Zipper implementation:
- Zippers are implemented as a thin wrapper around existing Clojure structures.
- Creating a zipper on a tree does not copy the tree into a new data structure. Instead zipper functions are applied to the existing tree.
- Code demonstrates effective use of metadata, first class functions, and destructuring
- The “rest of the tree” (beside the node that is focused on) is stored in a “path”
- Metadata stores zipper functions (children, branch?, make-node)
- Zipper data structure is very easy to explore (not a byzantine structure)
Zippers in use:
- Luke used them to create a word processor in which each version of the document was stored in a zipper. This made it easy to get to the past state of the document at any point in time.
Christophe Grand - DSLs != macros
slides
Talk was packed with API design tips based on real-world experience.

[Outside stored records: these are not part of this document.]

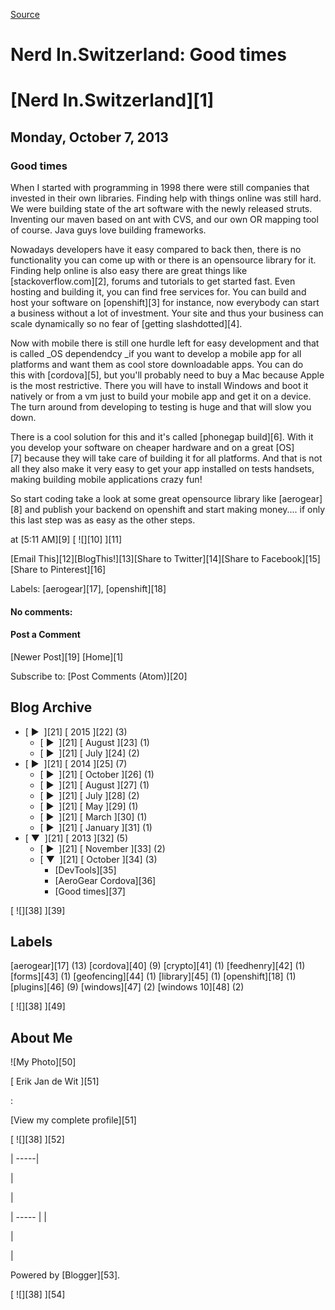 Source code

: [Source](http://blog.nerdin.ch/2013/10/good-times.html "Permalink to Nerd In.Switzerland: Good times")

# Nerd In.Switzerland: Good times

#  [Nerd In.Switzerland][1]

## Monday, October 7, 2013

###  Good times

When I started with programming in 1998 there were still companies that invested in their own libraries. Finding help with things online was still hard. We were building state of the art software with the newly released struts. Inventing our maven based on ant with CVS, and our own OR mapping tool of course. Java guys love building frameworks.  
  
Nowadays developers have it easy compared to back then, there is no functionality you can come up with or there is an opensource library for it. Finding help online is also easy there are great things like [stackoverflow.com][2], forums and tutorials to get started fast. Even hosting and building it, you can find free services for. You can build and host your software on [openshift][3] for instance, now everybody can start a business without a lot of investment. Your site and thus your business can scale dynamically so no fear of [getting slashdotted][4].  
  
Now with mobile there is still one hurdle left for easy development and that is called _OS dependendcy _if you want to develop a mobile app for all platforms and want them as cool store downloadable apps. You can do this with [cordova][5], but you'll probably need to buy a Mac because Apple is the most restrictive. There you will have to install Windows and boot it natively or from a vm just to build your mobile app and get it on a device. The turn around from developing to testing is huge and that will slow you down.  
  
There is a cool solution for this and it's called [phonegap build][6]. With it you develop your software on cheaper hardware and on a great [OS][7] because they will take care of building it for all platforms. And that is not all they also make it very easy to get your app installed on tests handsets, making building mobile applications crazy fun!  
  
So start coding take a look at some great opensource library like [aerogear][8] and publish your backend on openshift and start making money.... if only this last step was as easy as the other steps.  
  

at  [5:11 AM][9] [ ![][10] ][11]

[Email This][12][BlogThis!][13][Share to Twitter][14][Share to Facebook][15][Share to Pinterest][16]

Labels: [aerogear][17], [openshift][18]

#### No comments:

#### Post a Comment

[Newer Post][19] [Home][1]

Subscribe to: [Post Comments (Atom)][20]

## Blog Archive

* [ ►  ][21] [ 2015 ][22] (3)
    * [ ►  ][21] [ August ][23] (1)
    * [ ►  ][21] [ July ][24] (2)
* [ ►  ][21] [ 2014 ][25] (7)
    * [ ►  ][21] [ October ][26] (1)
    * [ ►  ][21] [ August ][27] (1)
    * [ ►  ][21] [ July ][28] (2)
    * [ ►  ][21] [ May ][29] (1)
    * [ ►  ][21] [ March ][30] (1)
    * [ ►  ][21] [ January ][31] (1)
* [ ▼  ][21] [ 2013 ][32] (5)
    * [ ►  ][21] [ November ][33] (2)
    * [ ▼  ][21] [ October ][34] (3)
        * [DevTools][35]
        * [AeroGear Cordova][36]
        * [Good times][37]

[ ![][38] ][39]

## Labels

[aerogear][17] (13) [cordova][40] (9) [crypto][41] (1) [feedhenry][42] (1) [forms][43] (1) [geofencing][44] (1) [library][45] (1) [openshift][18] (1) [plugins][46] (9) [windows][47] (2) [windows 10][48] (2)

[ ![][38] ][49]

## About Me

![My Photo][50]

[ Erik Jan de Wit ][51]   

:   

[View my complete profile][51]

[ ![][38] ][52]

| -----|

  |

  |

| ----- |
|

 |

 |

Powered by [Blogger][53].

[ ![][38] ][54]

Christophe is the creator of Enlive, Moustache, and Parsely.
- Writing DSLs is hard
- Try to use macros
- Now you have two problems!
Is it a DSL or an API? In a sense every API is a DSL. It is a continuum, but the key attributes of a DSL are:
- succinct notation for data or logic
- usually declarative
For his products:
- users complained about macros
** behavior was too surprising
** they were not composable
- users don’t want a DSL, then want data values
- values + functional-core = DSL success
** values - allow users to define their data values
So:
- rely on Clojure for lexical scope (avoid creating new scope types via macros) and control flow
- use closures and higher order functions. Don’t worry if it is ugly. Icing can be added later
- no macros - macros are like premature optimization. They provide too much rope to hang yourself with.
- start with data
- give domain-specific semantics to Clojure’s datatypes (e.g. vectors, maps, etc.). But don’t try and give domain-specific meanings to lists or symbols.
e.g. - Enlive - he removed ½ of the macros and the result was a cleaner, faster system.
Two legitimate cases for macros. But even for these avoid them:
- control flow - instead use closures and delays
- binding - decouple binding via capturing [I don’t understand this point, but Christophe mentioned he might blog more details about this later.]
Christophe provided an example of a DSL for building regexes
- In the example, the function “regex” is like eval for the DSL
- Helper functions in the DSL are like macros in the DSL
- Make the regex function idempotent so it can be called on input and if necessary the input will be “eval’d” to a regex. This is analogous to how the core sequence functions convert their args into sequences.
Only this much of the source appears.